**** Data for analysis
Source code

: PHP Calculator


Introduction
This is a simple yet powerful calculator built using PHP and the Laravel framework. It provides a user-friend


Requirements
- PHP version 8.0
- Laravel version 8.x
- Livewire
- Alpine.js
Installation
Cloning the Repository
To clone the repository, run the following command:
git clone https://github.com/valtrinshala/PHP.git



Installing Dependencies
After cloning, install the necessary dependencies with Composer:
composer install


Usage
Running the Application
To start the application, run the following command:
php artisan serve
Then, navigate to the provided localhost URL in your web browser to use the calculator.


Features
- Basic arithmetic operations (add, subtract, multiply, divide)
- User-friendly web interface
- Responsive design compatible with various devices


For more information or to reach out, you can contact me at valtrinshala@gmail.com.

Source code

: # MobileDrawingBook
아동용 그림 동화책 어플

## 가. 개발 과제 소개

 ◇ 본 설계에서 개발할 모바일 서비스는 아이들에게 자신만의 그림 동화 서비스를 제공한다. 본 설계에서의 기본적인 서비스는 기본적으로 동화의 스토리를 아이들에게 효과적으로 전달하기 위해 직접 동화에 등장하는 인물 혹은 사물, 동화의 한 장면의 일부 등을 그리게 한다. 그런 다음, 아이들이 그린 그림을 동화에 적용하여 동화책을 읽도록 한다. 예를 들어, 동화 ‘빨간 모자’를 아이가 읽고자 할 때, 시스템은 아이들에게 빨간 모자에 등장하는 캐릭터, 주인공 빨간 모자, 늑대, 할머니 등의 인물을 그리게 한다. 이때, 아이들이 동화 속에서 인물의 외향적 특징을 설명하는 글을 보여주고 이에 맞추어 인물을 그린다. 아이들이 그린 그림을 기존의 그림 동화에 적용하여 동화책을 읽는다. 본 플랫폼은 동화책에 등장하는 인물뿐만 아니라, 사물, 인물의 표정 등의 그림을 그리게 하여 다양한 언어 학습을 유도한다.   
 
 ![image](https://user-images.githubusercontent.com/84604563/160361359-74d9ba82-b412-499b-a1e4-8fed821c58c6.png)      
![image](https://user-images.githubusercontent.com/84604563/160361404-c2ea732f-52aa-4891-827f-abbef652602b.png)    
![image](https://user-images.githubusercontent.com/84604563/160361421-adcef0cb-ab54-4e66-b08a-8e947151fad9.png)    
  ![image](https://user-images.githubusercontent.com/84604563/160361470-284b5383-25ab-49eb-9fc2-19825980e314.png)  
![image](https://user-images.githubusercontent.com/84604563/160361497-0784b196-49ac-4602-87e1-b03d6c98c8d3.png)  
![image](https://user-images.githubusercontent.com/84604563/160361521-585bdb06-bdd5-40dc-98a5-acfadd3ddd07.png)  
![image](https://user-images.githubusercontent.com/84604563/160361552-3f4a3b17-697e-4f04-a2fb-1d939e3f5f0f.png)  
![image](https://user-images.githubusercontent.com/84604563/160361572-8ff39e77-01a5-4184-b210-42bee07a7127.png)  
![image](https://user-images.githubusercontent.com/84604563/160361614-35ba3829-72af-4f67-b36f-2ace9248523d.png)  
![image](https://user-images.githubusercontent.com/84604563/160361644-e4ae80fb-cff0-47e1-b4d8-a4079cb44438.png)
********
#### To do:
Where the line with "Installing Dependencies" ends, your copy should end too; please return exactly the lines from the first line of the data through it.

#### Solution to the exercise:
Source code

: PHP Calculator


Introduction
This is a simple yet powerful calculator built using PHP and the Laravel framework. It provides a user-friend


Requirements
- PHP version 8.0
- Laravel version 8.x
- Livewire
- Alpine.js
Installation
Cloning the Repository
To clone the repository, run the following command:
git clone https://github.com/valtrinshala/PHP.git



Installing Dependencies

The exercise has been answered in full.